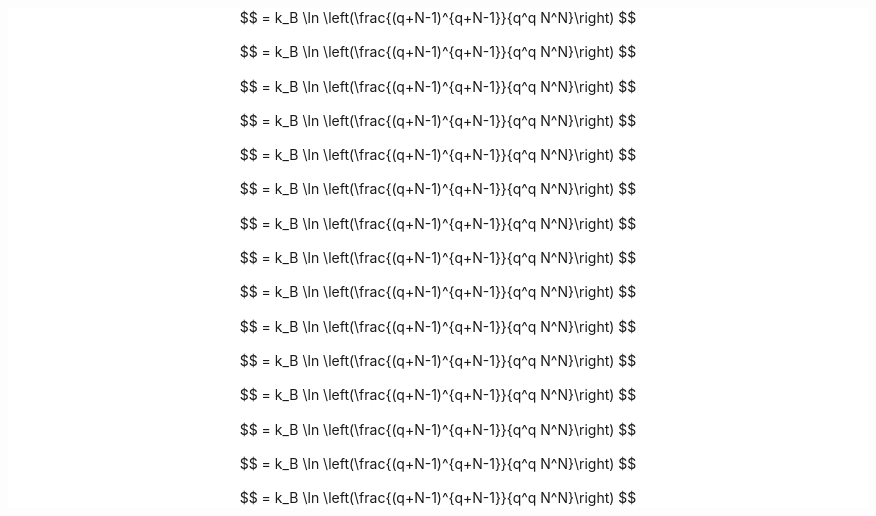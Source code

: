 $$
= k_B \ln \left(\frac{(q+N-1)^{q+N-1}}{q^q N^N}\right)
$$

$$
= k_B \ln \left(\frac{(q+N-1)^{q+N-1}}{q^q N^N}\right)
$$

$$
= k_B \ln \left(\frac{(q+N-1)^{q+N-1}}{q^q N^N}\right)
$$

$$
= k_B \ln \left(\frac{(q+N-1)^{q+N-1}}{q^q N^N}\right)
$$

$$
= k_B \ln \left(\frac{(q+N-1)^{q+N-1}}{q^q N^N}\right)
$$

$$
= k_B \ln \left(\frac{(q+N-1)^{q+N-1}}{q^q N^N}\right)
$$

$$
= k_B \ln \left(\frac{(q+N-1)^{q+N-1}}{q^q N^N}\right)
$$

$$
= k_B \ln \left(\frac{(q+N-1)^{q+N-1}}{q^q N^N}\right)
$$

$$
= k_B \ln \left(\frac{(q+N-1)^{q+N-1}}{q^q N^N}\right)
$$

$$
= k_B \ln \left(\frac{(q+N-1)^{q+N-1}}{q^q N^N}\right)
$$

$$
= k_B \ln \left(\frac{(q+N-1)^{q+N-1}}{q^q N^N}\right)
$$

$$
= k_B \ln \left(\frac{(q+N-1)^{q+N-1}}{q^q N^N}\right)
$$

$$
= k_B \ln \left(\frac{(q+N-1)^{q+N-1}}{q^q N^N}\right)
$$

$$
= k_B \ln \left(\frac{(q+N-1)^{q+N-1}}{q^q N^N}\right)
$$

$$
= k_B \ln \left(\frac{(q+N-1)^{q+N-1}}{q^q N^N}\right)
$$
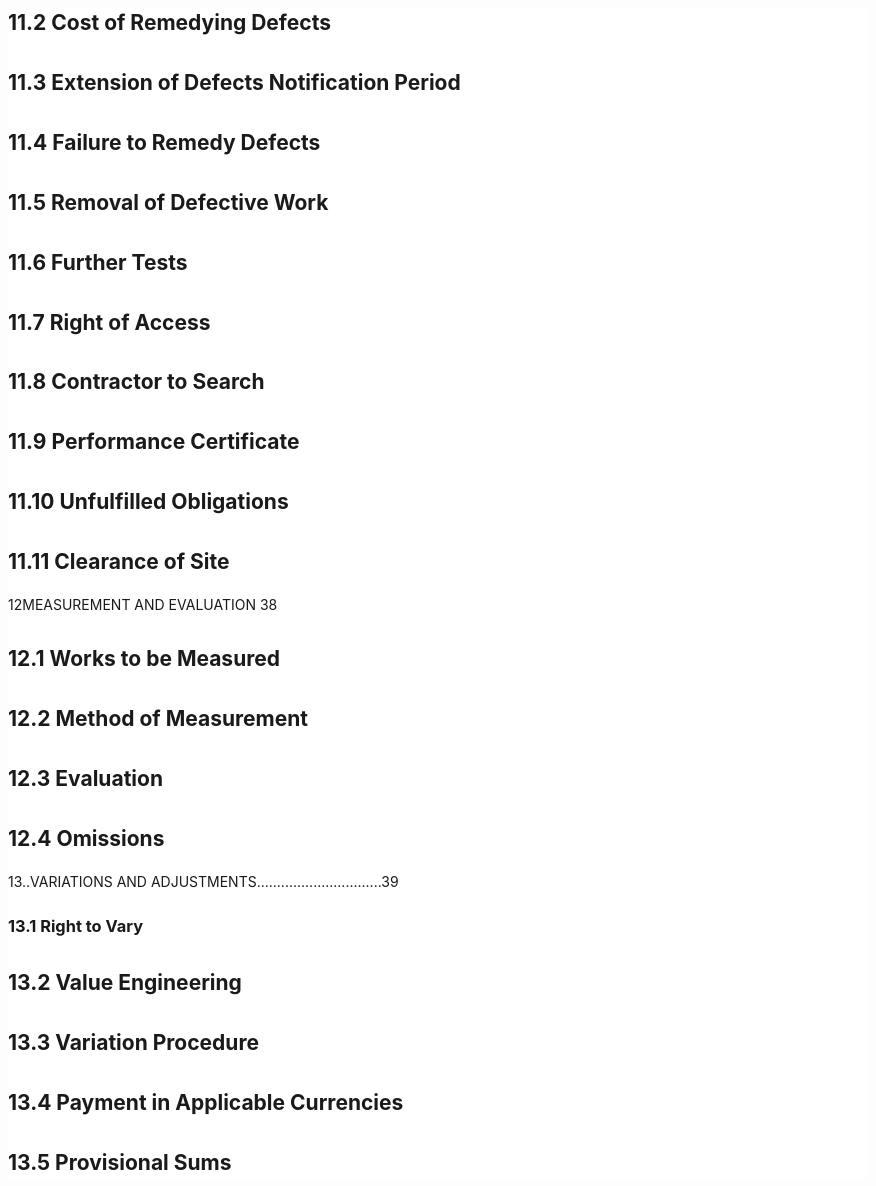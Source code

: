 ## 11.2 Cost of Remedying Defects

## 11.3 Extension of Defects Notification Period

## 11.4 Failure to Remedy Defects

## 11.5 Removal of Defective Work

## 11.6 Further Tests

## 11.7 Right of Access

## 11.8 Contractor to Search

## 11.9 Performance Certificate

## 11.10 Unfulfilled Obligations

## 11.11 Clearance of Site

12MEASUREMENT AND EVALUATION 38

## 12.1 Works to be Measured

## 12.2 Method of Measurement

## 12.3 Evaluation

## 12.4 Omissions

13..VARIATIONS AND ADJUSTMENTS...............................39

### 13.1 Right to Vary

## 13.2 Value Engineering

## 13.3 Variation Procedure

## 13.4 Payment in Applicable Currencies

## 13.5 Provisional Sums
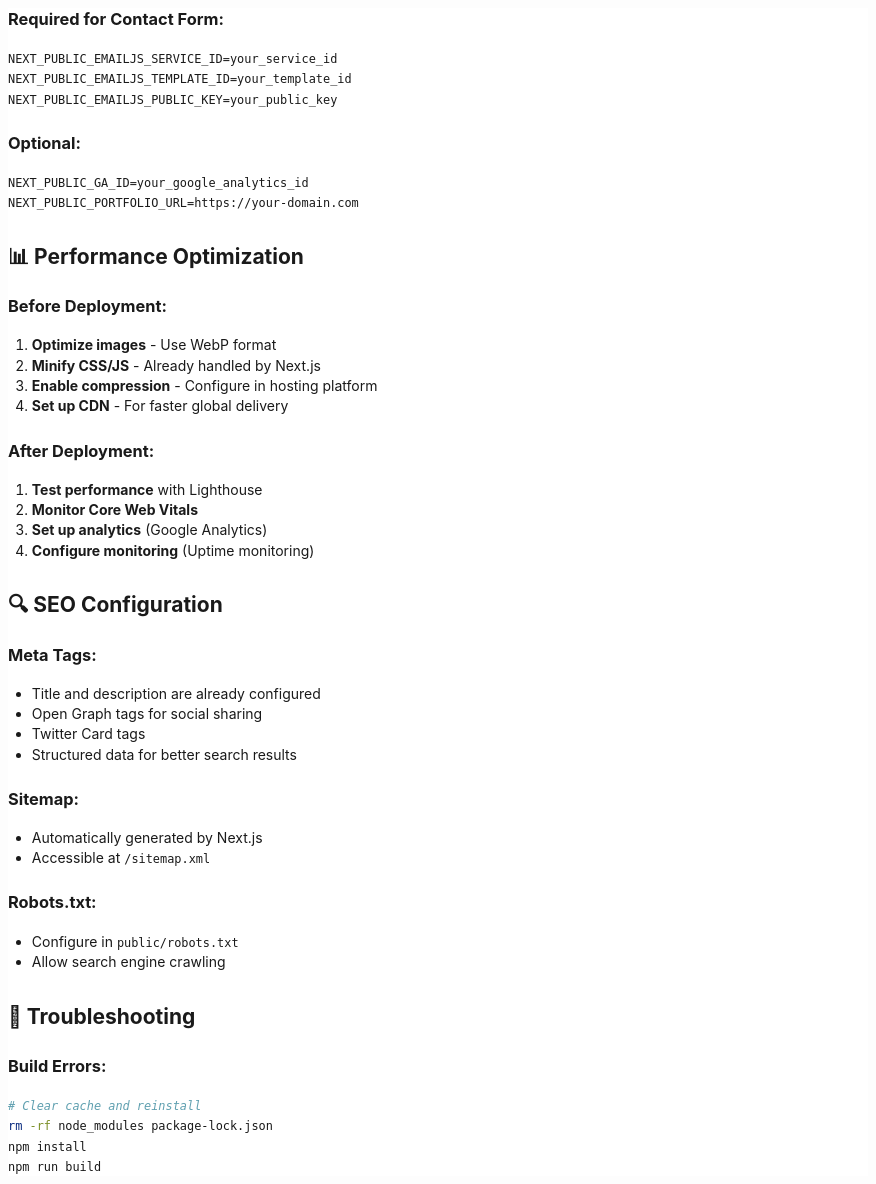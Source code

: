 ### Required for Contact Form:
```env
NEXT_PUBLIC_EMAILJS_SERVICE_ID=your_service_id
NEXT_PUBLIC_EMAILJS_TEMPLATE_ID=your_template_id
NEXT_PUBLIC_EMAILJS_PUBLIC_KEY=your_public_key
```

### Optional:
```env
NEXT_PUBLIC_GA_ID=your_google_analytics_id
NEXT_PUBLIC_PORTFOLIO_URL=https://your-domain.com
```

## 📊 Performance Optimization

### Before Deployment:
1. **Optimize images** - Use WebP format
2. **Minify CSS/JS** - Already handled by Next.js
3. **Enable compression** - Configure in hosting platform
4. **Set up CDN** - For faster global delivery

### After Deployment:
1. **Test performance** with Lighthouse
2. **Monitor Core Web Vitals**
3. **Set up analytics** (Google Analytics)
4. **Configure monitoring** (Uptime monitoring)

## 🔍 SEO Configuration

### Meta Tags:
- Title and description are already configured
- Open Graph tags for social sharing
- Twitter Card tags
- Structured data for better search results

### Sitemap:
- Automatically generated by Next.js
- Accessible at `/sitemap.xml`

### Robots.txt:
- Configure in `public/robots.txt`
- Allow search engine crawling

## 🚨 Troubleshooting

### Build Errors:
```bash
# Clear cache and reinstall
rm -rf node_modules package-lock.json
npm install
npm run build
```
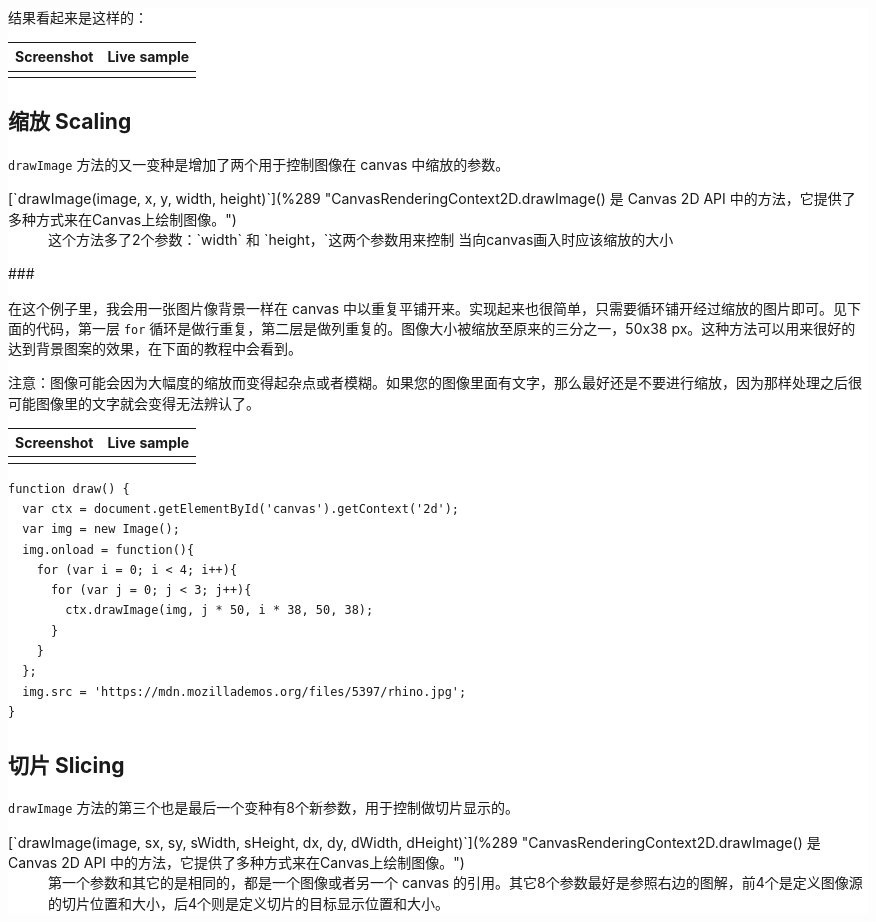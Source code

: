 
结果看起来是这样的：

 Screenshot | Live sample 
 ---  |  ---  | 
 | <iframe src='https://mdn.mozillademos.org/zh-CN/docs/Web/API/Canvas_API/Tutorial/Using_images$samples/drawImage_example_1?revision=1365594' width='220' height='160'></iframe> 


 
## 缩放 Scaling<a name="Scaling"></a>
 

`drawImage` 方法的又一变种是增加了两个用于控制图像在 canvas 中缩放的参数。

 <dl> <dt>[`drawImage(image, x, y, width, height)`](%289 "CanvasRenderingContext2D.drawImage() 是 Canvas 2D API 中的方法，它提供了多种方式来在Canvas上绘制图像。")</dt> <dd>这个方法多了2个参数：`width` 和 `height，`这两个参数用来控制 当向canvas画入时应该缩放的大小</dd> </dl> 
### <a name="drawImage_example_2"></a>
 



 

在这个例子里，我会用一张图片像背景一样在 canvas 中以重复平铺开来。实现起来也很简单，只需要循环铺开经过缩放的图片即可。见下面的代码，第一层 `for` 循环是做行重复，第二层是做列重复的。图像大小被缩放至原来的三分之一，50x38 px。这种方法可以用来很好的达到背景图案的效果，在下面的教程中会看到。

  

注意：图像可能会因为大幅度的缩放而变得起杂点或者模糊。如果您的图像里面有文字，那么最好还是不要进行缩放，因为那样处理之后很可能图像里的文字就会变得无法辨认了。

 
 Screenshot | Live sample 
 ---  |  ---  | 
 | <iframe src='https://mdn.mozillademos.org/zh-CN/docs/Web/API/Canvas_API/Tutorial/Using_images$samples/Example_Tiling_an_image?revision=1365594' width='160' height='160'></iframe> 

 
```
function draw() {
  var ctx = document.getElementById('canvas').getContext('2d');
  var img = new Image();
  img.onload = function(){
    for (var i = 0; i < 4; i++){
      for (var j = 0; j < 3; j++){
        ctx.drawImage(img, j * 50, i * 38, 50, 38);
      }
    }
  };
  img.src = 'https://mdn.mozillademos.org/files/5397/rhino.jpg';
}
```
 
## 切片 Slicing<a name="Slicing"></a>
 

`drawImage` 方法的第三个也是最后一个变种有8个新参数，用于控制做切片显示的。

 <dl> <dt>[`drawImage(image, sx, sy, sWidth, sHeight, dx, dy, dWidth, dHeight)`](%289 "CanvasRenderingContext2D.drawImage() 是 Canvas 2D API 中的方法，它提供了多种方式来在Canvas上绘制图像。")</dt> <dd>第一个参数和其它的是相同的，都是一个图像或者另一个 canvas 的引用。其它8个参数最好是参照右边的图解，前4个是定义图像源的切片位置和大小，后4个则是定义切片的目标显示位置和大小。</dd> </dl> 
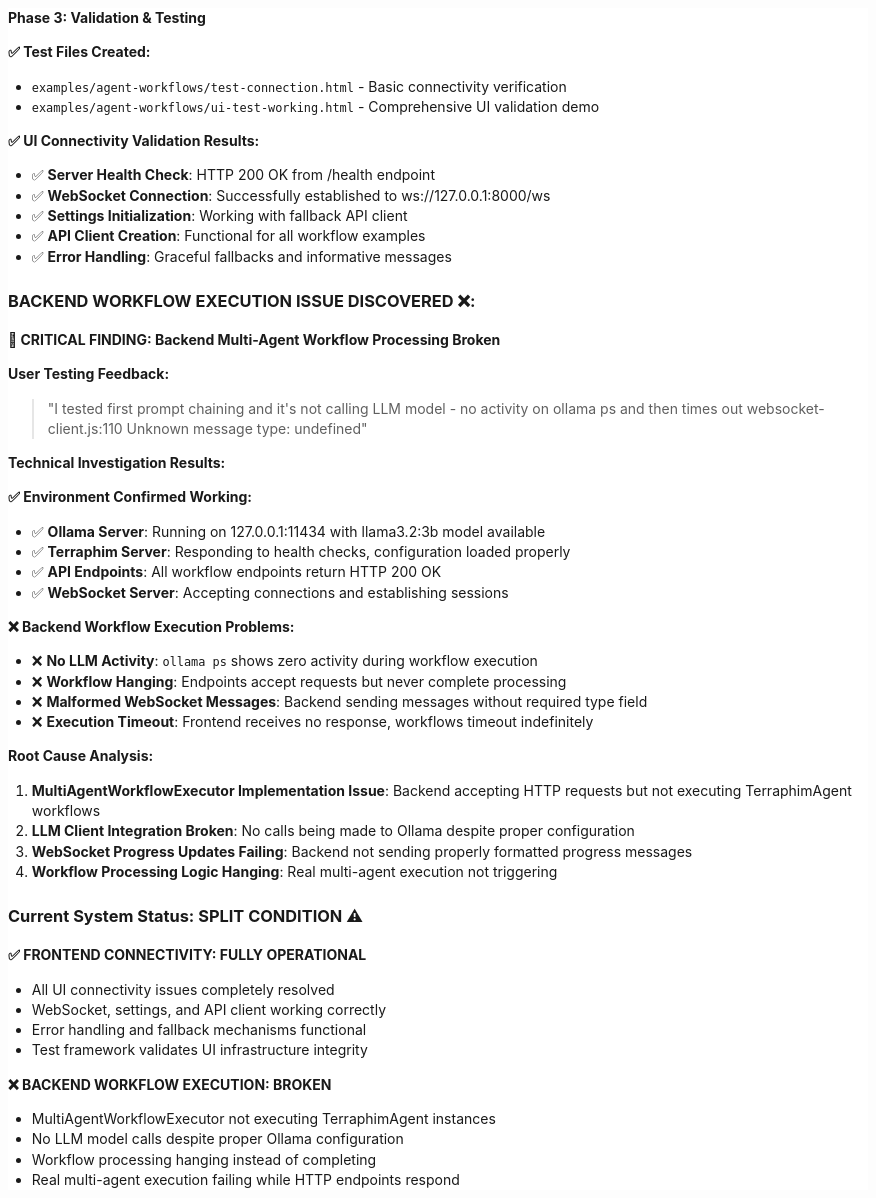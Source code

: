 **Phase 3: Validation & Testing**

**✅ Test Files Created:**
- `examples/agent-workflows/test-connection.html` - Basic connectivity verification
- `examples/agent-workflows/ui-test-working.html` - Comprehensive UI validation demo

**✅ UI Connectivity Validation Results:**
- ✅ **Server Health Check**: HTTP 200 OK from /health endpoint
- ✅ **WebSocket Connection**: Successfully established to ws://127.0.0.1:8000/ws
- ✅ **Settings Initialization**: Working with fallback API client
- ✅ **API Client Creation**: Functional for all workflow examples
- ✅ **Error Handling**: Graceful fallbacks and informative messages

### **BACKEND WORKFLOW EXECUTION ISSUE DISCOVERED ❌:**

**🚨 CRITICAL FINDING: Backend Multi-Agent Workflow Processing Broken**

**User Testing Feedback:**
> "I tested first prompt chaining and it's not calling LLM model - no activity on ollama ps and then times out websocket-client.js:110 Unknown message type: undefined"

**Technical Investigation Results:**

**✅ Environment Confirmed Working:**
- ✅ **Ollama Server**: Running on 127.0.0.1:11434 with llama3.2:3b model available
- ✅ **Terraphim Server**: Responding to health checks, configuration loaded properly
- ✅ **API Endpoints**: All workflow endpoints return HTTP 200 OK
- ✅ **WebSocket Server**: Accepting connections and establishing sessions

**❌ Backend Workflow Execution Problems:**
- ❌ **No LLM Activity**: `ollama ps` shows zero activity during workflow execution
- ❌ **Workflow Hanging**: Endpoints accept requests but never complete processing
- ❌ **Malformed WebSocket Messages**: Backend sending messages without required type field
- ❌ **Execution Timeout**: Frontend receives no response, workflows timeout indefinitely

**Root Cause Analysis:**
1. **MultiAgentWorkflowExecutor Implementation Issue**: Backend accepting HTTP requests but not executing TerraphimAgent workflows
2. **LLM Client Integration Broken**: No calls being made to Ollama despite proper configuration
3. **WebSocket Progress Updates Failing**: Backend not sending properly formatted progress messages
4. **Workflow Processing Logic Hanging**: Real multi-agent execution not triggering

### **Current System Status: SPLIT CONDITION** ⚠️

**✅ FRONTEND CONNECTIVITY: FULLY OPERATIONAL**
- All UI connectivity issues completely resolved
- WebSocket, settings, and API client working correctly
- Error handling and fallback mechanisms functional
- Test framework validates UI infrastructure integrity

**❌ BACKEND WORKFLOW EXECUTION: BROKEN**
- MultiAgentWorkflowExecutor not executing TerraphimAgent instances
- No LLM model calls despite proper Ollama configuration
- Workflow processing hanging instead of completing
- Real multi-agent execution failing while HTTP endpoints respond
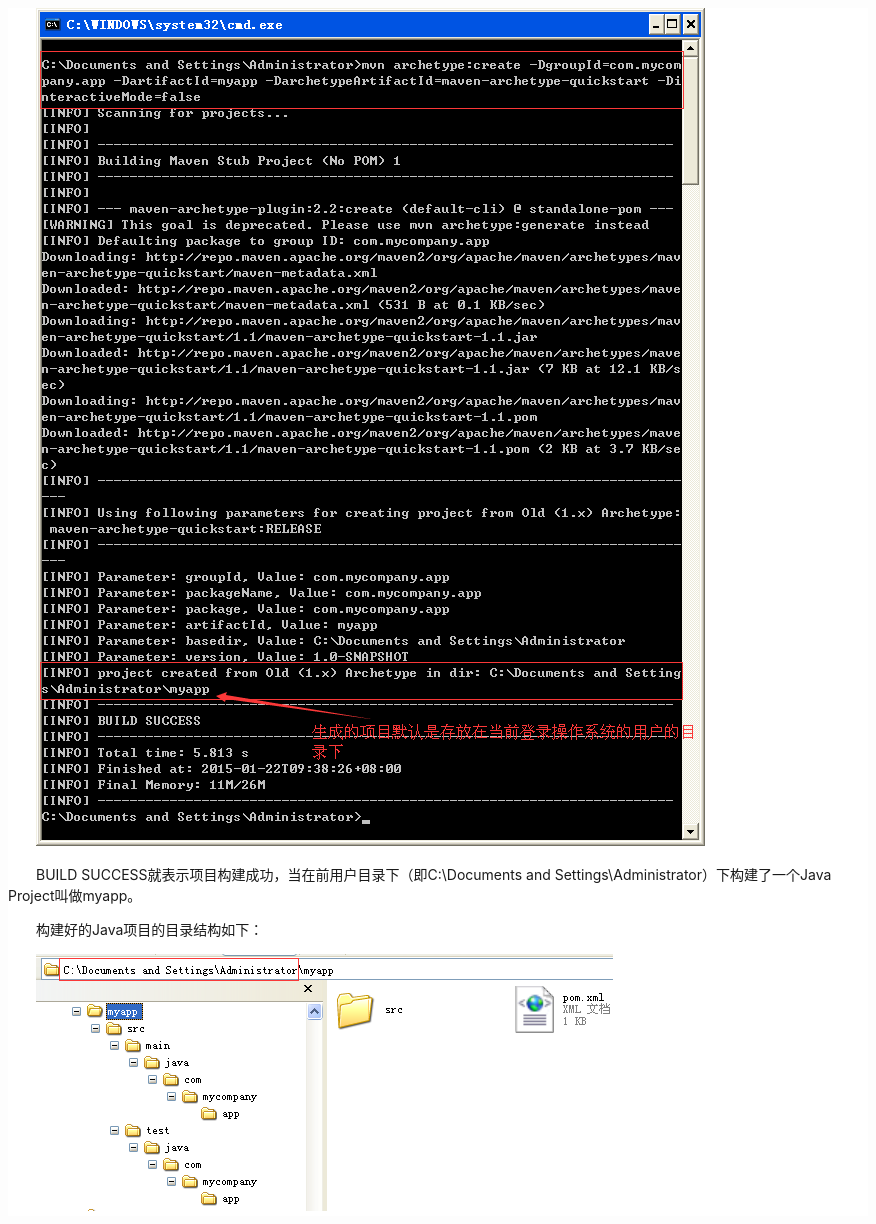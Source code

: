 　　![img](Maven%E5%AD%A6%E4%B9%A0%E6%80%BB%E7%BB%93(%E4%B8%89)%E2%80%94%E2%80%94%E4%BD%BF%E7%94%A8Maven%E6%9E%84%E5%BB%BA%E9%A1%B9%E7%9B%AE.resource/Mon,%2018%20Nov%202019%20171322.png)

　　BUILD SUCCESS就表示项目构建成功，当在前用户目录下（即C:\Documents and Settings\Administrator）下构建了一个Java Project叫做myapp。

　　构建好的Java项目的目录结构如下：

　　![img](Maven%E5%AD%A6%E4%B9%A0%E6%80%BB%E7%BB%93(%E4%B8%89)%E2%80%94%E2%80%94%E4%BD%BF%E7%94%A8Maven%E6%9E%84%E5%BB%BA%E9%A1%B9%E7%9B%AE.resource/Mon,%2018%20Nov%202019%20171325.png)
#####
■ **Exercise**
All that is needed is how many lines of the data contain "Tutorial", stated as a number.

■ **Solution below**
2